In 1873, abandoning teaching, Barber developed LeDroit Park, a neighborhood adjacent to Howard University with his brother-in-law, Andrew Langdon (d. 1919). He named the neighborhood after his father-in-law, LeDroict Langdon, but left out the (c) in his name.

It was one of the first suburbs of Washington, and was developed and marketed as a "romantic" neighborhood with narrow tree-lined streets that bore the same names as the trees that shaded them, differing from the street names used in the rest of the city. Extensive focus was placed on the landscaping of this neighborhood, as developers spent a large sum of money to plant flower beds and trees to attract high-profile professionals from the city. It was originally a whites-only neighborhood and was gated with guards to promote the security for its residents.
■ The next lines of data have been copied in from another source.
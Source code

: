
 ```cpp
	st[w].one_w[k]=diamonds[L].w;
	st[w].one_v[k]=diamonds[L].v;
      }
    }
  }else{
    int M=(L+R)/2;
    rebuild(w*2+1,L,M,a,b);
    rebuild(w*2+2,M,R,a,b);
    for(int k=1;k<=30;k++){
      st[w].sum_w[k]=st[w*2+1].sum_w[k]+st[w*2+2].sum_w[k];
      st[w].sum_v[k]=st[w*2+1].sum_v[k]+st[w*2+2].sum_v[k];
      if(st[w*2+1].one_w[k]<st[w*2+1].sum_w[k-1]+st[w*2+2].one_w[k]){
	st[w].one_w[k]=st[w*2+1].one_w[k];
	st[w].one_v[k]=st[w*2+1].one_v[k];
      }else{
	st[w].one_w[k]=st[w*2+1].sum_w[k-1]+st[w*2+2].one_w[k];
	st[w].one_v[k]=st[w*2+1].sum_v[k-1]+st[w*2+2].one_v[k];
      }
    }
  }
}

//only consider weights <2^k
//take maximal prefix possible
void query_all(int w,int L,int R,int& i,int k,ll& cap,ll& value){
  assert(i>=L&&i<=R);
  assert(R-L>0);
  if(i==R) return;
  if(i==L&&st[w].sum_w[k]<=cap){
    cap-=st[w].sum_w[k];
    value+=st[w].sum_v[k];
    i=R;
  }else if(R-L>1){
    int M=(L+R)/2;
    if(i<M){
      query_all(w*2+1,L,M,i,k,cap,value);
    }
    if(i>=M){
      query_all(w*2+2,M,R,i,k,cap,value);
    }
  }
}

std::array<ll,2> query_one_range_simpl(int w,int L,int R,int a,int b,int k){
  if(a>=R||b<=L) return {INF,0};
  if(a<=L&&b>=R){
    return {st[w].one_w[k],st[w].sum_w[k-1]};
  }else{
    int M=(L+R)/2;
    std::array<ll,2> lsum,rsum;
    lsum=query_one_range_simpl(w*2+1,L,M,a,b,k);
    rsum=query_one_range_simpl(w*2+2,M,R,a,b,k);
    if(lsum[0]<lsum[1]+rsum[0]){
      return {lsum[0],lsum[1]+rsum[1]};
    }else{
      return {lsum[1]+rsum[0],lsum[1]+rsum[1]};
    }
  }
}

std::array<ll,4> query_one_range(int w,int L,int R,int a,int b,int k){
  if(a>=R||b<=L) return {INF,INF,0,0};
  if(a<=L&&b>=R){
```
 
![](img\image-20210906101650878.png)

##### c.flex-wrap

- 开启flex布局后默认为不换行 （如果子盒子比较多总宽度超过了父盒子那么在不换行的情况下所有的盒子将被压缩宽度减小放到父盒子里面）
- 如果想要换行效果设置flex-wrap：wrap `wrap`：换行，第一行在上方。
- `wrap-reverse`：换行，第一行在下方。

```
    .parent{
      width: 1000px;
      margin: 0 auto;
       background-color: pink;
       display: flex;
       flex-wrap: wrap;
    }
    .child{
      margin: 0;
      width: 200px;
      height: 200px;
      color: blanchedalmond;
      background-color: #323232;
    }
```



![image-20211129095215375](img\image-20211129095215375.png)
In July 1888, students tore down the fences that separated the neighborhood in protest of its discriminating policies.

In 1875, he developed the Le Droit Building at 800 F Street Northwest in Washington, D.C., across the street from the Old Patent Office Building, which in 2016 houses the Smithsonian American Art Museum and the National Portrait Gallery. As of 2004, the building houses the International Spy Museum.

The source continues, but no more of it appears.